Colton has a nine-day rotation. He goes two days on, then one day off, to allow him time to recover.

"Strongman is high-intensity exercise, and if you do not take some time off once in a while, you will burn out fast and your body won't be able to keep up," Leonard says.

His nine-day rotation is broken up into three-day increments:

  • Day 1: Heavy Day (Strongman)
  • Day 2: Light Day (Gym Workout)
  • Day 3: Off Day
  • Repeat 3 times

Leonard utilizes several types of workouts. Some are similar like something you would do in a gym, or involve Olympic lifting. He may toss in one strongman event at the end of that workout, either for cardio or for strength purposes.

He also has a normal gym training day, where he will go in, do a chest workout, get a great pump, add in some conditioning in at the end, and be done.

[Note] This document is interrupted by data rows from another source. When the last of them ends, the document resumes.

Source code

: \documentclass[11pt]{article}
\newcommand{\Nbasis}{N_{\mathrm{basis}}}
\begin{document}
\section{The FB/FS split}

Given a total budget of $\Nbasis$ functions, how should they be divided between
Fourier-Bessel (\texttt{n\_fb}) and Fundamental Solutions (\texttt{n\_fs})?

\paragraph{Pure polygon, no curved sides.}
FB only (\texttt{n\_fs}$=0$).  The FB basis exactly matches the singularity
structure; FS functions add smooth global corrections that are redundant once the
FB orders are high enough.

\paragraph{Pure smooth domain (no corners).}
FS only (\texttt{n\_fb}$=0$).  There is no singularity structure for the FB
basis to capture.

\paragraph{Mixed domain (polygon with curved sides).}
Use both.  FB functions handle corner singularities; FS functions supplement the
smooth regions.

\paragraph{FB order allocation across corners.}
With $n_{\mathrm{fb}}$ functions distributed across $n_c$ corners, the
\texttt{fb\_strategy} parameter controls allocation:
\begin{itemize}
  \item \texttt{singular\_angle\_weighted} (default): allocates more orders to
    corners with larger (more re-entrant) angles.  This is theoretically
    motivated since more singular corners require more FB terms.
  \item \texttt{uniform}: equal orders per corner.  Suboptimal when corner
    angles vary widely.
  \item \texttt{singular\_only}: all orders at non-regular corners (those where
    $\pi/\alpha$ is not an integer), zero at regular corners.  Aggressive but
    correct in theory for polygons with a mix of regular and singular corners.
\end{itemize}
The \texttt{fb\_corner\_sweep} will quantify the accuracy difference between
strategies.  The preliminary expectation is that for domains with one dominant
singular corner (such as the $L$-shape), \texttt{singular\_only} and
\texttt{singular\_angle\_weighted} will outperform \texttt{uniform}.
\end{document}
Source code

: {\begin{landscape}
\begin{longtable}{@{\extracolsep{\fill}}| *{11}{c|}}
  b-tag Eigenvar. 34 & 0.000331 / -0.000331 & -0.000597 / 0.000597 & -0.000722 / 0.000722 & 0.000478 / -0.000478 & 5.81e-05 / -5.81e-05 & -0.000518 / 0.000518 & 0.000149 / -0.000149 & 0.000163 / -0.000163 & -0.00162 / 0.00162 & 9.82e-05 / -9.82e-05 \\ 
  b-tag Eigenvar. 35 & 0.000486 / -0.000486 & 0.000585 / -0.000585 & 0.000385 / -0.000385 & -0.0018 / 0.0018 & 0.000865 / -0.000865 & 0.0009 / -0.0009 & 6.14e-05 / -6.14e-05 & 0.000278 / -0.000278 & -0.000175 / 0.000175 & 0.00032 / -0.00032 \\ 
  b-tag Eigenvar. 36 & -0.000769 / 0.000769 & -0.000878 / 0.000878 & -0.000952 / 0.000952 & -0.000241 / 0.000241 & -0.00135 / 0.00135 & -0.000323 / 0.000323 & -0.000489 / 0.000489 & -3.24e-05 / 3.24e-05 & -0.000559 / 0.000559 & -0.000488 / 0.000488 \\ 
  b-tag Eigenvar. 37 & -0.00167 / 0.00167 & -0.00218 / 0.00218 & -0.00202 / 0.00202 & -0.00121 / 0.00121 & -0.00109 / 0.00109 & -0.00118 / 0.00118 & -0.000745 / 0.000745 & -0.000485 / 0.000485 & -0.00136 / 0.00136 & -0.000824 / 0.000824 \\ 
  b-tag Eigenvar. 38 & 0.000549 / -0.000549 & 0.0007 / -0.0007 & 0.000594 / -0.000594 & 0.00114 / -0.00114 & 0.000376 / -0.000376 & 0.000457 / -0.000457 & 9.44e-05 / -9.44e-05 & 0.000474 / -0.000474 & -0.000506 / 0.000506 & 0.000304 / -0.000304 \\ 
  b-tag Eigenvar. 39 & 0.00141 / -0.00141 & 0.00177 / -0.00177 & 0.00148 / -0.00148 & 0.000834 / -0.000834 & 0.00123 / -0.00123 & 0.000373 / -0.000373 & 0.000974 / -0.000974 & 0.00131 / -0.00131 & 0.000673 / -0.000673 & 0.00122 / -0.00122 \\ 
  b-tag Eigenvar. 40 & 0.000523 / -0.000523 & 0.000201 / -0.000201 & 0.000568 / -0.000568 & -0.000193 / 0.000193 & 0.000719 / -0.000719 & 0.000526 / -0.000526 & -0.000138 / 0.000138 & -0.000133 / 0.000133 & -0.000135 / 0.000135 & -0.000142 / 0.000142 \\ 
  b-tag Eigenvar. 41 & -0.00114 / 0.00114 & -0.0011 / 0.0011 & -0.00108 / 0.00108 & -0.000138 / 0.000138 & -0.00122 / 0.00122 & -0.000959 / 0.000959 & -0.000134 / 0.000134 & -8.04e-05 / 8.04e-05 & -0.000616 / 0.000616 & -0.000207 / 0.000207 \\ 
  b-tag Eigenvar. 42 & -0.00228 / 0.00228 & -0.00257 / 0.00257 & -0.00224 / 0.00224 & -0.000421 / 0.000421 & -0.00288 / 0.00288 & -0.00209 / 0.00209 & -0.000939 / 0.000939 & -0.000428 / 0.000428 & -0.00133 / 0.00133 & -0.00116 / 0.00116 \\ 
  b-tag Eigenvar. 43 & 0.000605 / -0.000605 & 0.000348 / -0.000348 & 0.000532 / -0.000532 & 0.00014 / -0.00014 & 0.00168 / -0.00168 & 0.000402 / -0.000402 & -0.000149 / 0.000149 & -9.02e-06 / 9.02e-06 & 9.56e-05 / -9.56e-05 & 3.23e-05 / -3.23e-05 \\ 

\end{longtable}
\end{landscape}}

But he also has days strictly for strongman event training.

"Each day, each workout, I try to focus on three different levels," Leonard says. "I begin my workout with a strength movement. It can be one or two exercises, or even one using an implement, such as a log press. The next phase is hypertrophy. I bring in some of the bodybuilding-type movements because I want to maintain my size. The third part is conditioning, either hopping on a treadmill and knocking out 20-30 minutes of steady-state cardio a couple of times per week, or going outside and using implements at a lighter weight for longer distances for more high-intensity type cardio."

Strength Versus Power ///

Strongman is not powerlifting. In powerlifting, your competitive focus is on three movements, and then you can go home. Strongman is more unpredictable, and it incorporates a lot of different sports. You have to be big, strong, athletic, and with serious endurance to boot.

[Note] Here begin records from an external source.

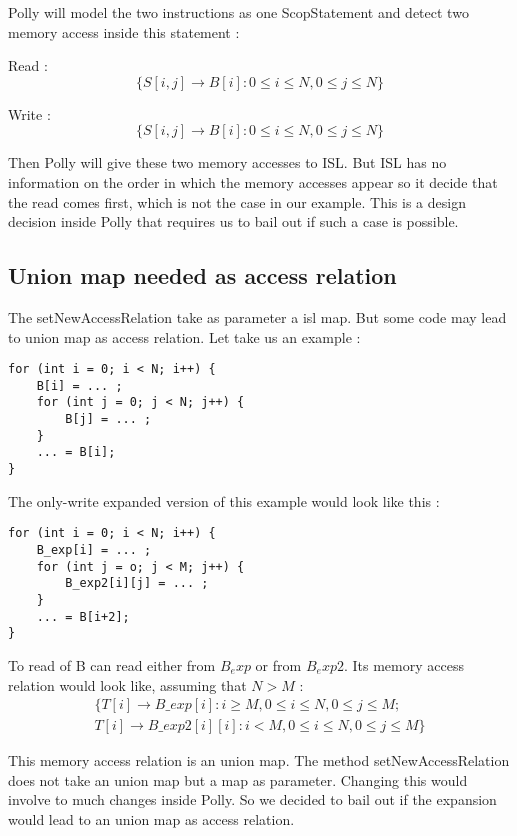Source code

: Polly will model the two instructions as one ScopStatement and detect two memory access inside this statement :

Read :
\[
\{ S[i, j] \rightarrow B[i] : 0 \le i \le N, 0 \le j \le N \}
\]

Write :
\[
\{ S[i, j] \rightarrow B[i] : 0 \le i \le N, 0 \le j \le N \}
\]  
    
Then Polly will give these two memory accesses to ISL. But ISL has no information on the order in which the memory accesses appear so it decide that the read comes first, which is not the case in our example. This is a design decision inside Polly that requires us to bail out if such a case is possible.

\subsection{Union map needed as access relation}
The setNewAccessRelation take as parameter a isl map. But some code may lead to union map as access relation. Let take us an example :

\begin{lstlisting}[frame=single]
for (int i = 0; i < N; i++) {
    B[i] = ... ;
    for (int j = 0; j < N; j++) {
        B[j] = ... ;
    }
    ... = B[i];
}
\end{lstlisting}

The only-write expanded version of this example would look like this :

\begin{lstlisting}[frame=single]
for (int i = 0; i < N; i++) {
    B_exp[i] = ... ;
    for (int j = o; j < M; j++) {
        B_exp2[i][j] = ... ;
    }
    ... = B[i+2];
}
\end{lstlisting}

To read of B can read either from $B_exp$ or from $B_exp2$. Its memory access relation would look like, assuming that $N>M$ :
\begin{gather}
\{ T[i] \rightarrow B\_exp[i] : i \ge M, 0 \le i \le N, 0 \le j \le M ;  \\
T[i] \rightarrow B\_exp2[i][i] : i < M, 0 \le i \le N, 0 \le j \le M \}
\end{gather}

This memory access relation is an union map. The method setNewAccessRelation does not take an union map but a map as parameter. Changing this would involve to much changes inside Polly. So we decided to bail out if the expansion would lead to an union map as access relation.

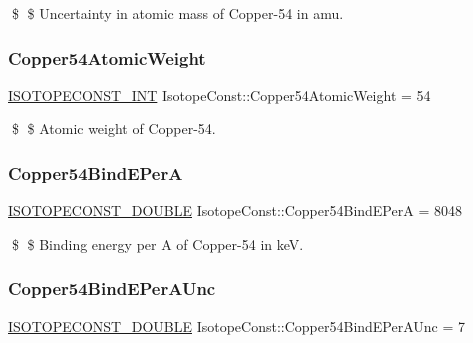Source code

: \$ \$ Uncertainty in atomic mass of Copper-\/54 in amu. \mbox{\label{group___isotope_const-_copper-_cu54_ga7bad7820a3dd78fd0e4e69fd4ae829d2}} 
\subsubsection{\texorpdfstring{Copper54\+Atomic\+Weight}{Copper54AtomicWeight}}
{\footnotesize\ttfamily \mbox{\hyperlink{group___isotope_const-_macros_ga5f18360b3e99483a35c32d789e62621c}{I\+S\+O\+T\+O\+P\+E\+C\+O\+N\+S\+T\+\_\+\+I\+NT}} Isotope\+Const\+::\+Copper54\+Atomic\+Weight = 54}

\$ \$ Atomic weight of Copper-\/54. \mbox{\label{group___isotope_const-_copper-_cu54_ga8d4bde1a57bc555d76df8e80e1d17199}} 
\subsubsection{\texorpdfstring{Copper54\+Bind\+E\+PerA}{Copper54BindEPerA}}
{\footnotesize\ttfamily \mbox{\hyperlink{group___isotope_const-_macros_ga8f45a7272ce02c0b4c65c44636ed719a}{I\+S\+O\+T\+O\+P\+E\+C\+O\+N\+S\+T\+\_\+\+D\+O\+U\+B\+LE}} Isotope\+Const\+::\+Copper54\+Bind\+E\+PerA = 8048}

\$ \$ Binding energy per A of Copper-\/54 in keV. \mbox{\label{group___isotope_const-_copper-_cu54_ga6581968718e0ce2728f38b586884266a}} 
\subsubsection{\texorpdfstring{Copper54\+Bind\+E\+Per\+A\+Unc}{Copper54BindEPerAUnc}}
{\footnotesize\ttfamily \mbox{\hyperlink{group___isotope_const-_macros_ga8f45a7272ce02c0b4c65c44636ed719a}{I\+S\+O\+T\+O\+P\+E\+C\+O\+N\+S\+T\+\_\+\+D\+O\+U\+B\+LE}} Isotope\+Const\+::\+Copper54\+Bind\+E\+Per\+A\+Unc = 7}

Colton still incorporates a lot of bodybuilding-style isolation movements in his routine. He knows that high-level competitors have to to maintain size as well as strength to excel in strongman.

"My personal best is the atlas stones," Leonard says. "The sport is known for this event. My personal record is to lift a 400-pound stone in consecutive lifts in competition. I placed fourth at the Strongman Texas competition. I made a few rookie mistakes that dropped me down a little bit, but I was the only one in Texas to load the 385-pound stone. I take pride in that and really enjoy the stones."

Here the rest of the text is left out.